E marcaram mais um golo. Edwards descobriu Pedro Gonçalves, com um sublime e impecável passe, e o guarda-redes do Arsenal voltou a bloquear a alegria do povo. Na recarga, o mal-amado e bem-amado e mal-amado, sabe-se lá, Paulinho encostou para a baliza deserta. Os braços das gentes de Alvalade tocaram no céu, agitaram-se cachecóis, houve abraços, risos rasgados e, pois claro, cantou-se a música que elogia a dentição do futebolista que é mal-amado, bem-amado e mal-amado, sabe-se lá.

O debate entre amores e desamores sofreu uma pancada desavinda quando, isoladíssimo, Paulinho chutou a bola por cima. Em desespero agarrou-se à cabeça. Quanta injustiça, terá pensado. Os adeptos, armados com tecidos que falam sobre amor eterno, lembraram-se de como dói não ser feliz. Era só a bola entrar… e entrou, logo a seguir, caprichosamente na baliza de Adán, depois de um infeliz desvio de Morita. Depois, após correria supersónica de Martinelli e de este ter superado toda a gente (até Adán!), Jeremiah St. Juste voou até lá e evitou chatices, cortando para canto. A multidão amou-o por isso.

MANUEL DE ALMEIDA

Seguiu-se a inevitável e aborrecida parada de substituições. Ousmane Diomande, Gabriel Magalhães, Emile Smith Rowe, Thomas Partey, Nuno Santos, Takehiro Tomiyasu, Youssef Chermiti (celebrado como deve ser sempre celebrado um jovem avançado com o sonho do golo nos olhos) e, bem mais tarde, Fatawu Issahaku saltaram para o relvado. O Arsenal, num ato hediondo que arrefeceu ainda mais a noite, voltou a abrandar o ritmo, não fosse Arteta um discípulo de Pep Guardiola, homens que não dormem sossegados perante imprevisibilidades ou aleatoriedades.

A história, por agora, ficou por aqui. O Arsenal, melhor mas não muito harmonioso, quis congelar o jogo durante demasiado tempo, poupando quem sabe as pernas para o que vem aí na Premier League. O Sporting entrou no relvado obedecendo à coragem, filha do sonho, e depois sucumbiu perante a qualidade e desinteresse que gritava do outro lado.
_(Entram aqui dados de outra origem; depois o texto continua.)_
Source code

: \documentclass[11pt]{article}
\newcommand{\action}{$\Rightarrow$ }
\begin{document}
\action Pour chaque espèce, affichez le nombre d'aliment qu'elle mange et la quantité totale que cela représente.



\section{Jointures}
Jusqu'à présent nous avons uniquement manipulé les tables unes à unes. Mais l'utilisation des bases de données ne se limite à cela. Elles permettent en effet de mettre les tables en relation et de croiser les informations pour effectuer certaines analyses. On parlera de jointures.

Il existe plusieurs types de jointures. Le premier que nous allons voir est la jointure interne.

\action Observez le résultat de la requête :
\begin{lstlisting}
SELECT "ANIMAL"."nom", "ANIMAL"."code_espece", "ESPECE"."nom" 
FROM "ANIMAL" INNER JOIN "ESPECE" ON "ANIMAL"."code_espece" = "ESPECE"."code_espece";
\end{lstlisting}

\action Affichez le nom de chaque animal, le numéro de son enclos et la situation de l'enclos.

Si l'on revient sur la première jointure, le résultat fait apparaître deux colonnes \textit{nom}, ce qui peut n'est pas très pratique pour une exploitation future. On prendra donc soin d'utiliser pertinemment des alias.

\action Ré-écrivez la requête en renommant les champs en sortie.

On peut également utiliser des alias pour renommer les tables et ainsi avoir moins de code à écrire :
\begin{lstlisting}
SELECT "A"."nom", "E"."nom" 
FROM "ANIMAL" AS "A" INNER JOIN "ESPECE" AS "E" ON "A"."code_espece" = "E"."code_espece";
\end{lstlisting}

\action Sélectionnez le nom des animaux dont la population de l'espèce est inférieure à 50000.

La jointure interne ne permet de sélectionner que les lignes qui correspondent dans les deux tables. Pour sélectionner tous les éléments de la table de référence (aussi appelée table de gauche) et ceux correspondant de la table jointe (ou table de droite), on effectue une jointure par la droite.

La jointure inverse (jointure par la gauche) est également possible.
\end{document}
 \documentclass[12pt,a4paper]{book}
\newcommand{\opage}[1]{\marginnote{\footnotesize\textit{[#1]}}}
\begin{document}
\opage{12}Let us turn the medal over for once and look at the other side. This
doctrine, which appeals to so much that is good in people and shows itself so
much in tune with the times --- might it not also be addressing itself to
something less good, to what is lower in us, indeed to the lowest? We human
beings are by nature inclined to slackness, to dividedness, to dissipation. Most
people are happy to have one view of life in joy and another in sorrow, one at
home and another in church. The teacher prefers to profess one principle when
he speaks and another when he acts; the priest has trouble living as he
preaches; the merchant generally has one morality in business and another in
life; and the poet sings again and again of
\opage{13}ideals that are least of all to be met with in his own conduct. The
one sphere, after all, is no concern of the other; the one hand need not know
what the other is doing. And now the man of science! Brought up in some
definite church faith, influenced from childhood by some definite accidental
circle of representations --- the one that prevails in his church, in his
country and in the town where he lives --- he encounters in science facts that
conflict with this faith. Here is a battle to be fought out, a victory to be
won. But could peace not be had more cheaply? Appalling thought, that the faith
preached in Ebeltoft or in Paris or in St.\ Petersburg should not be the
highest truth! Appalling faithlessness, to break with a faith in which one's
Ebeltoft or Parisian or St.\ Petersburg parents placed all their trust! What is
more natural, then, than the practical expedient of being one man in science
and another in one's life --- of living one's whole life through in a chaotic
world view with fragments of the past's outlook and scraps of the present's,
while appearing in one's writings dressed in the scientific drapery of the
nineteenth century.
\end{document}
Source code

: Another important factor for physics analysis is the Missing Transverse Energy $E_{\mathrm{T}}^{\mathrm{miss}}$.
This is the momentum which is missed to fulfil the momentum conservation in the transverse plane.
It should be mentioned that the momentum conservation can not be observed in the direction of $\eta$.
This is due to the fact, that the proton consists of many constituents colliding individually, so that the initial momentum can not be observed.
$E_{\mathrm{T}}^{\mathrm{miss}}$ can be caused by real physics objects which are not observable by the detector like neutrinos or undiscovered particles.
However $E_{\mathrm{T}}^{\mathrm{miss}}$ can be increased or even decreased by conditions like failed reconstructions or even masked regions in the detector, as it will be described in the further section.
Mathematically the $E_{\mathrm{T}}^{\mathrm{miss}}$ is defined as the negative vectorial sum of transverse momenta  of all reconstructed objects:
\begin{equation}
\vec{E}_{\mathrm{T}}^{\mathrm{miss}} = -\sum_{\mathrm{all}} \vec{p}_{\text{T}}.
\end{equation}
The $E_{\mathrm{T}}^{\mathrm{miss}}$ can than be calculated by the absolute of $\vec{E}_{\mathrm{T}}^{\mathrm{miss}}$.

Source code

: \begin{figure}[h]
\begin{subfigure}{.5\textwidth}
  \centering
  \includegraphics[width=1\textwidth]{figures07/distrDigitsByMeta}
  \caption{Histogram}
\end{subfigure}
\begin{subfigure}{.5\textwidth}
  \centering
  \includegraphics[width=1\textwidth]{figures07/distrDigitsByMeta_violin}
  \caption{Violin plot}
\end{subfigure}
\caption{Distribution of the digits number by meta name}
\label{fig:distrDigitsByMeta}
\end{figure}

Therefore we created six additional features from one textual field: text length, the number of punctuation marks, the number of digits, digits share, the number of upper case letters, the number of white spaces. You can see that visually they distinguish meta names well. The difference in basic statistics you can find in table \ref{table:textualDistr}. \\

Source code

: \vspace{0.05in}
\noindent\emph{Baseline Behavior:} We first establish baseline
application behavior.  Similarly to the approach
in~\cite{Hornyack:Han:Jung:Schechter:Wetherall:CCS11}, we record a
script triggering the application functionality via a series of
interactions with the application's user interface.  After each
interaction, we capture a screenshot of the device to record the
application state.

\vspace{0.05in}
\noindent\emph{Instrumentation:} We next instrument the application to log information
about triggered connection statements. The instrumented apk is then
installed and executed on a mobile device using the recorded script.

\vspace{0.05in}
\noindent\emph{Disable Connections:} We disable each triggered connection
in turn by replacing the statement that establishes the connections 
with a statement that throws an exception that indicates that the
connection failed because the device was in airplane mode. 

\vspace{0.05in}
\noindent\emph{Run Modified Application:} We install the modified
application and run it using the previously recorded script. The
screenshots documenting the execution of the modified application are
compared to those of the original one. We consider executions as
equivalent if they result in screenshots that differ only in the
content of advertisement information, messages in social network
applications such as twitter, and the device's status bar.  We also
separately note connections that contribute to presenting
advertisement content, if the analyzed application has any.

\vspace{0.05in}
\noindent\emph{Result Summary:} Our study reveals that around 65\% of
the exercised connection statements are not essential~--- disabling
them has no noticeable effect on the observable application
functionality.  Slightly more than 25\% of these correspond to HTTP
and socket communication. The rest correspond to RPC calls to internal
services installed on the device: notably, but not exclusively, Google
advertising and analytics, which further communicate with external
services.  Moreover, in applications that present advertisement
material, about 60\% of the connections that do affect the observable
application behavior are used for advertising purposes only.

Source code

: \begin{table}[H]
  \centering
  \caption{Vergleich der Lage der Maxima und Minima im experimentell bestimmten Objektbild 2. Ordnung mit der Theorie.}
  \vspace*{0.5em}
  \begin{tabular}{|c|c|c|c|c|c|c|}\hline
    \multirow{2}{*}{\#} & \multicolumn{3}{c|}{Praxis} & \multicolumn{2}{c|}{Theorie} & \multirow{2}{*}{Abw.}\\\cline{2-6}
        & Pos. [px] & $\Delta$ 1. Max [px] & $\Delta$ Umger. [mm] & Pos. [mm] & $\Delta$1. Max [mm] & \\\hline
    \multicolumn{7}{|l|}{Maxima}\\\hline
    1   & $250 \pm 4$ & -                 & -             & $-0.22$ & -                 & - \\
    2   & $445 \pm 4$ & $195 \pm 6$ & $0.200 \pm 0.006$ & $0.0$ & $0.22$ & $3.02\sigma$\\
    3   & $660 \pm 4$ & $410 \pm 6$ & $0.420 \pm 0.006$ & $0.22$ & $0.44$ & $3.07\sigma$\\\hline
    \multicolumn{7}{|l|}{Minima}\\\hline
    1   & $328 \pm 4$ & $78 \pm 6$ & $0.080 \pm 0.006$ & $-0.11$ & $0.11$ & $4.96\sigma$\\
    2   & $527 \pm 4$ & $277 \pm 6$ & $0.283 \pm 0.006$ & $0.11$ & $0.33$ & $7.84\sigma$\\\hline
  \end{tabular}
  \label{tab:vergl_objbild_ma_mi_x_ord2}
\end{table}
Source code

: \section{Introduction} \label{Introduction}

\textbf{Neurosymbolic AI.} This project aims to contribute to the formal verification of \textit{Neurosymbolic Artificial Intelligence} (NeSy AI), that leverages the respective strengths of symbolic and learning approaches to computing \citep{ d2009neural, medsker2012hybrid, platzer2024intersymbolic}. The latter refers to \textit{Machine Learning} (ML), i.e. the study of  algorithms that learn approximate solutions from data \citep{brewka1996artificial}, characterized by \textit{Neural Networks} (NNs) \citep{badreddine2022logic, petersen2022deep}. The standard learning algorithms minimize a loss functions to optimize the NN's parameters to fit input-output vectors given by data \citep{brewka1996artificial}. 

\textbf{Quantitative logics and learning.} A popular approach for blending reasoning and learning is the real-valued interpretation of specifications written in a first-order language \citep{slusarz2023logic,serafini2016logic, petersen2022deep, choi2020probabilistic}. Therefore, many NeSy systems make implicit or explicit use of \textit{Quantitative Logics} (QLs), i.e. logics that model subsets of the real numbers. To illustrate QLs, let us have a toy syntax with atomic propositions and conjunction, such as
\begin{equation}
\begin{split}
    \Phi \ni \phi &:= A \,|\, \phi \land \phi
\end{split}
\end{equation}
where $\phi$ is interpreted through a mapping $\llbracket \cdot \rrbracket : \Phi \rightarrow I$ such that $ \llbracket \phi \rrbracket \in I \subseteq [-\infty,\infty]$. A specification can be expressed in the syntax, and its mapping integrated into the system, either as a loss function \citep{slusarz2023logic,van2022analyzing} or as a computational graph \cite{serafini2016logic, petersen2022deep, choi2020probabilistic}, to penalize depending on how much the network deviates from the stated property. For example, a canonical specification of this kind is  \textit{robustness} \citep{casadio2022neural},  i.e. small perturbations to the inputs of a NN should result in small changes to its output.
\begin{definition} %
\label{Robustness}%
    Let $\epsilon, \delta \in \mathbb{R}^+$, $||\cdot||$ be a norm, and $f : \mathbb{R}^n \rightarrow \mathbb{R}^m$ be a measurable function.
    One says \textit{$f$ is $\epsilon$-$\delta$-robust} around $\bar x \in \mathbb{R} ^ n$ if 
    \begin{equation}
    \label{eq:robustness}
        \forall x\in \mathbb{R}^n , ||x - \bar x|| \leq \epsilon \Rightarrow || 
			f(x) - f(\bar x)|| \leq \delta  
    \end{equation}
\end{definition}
A certa altura o campo ficou grande para os lisboetas, não havia armas para ir para a frente.

O tal 3-1 que Paulinho não meteu pode definir a eliminatória, é certo, mas lembra-nos que o futebol é sempre sobre o que é e o que não é, sobre fantasia e variantes, esquentamentos de sangue que elogiam e admiram quem está à beira do precipício, perto da imortalidade ou da penúria, sobre como o vemos e imaginamos, no fundo sobre o que pensamos, sentimos e explicamos e não sabemos explicar. Aquela vertigem do quase é assombrosa e viciante. Por isso mesmo, na próxima semana os mesmos olhos estarão à espera de qualquer coisa do Arsenal-Sporting em Londres. “Nós acreditamos em vocês”, cantavam as gentes para os futebolistas.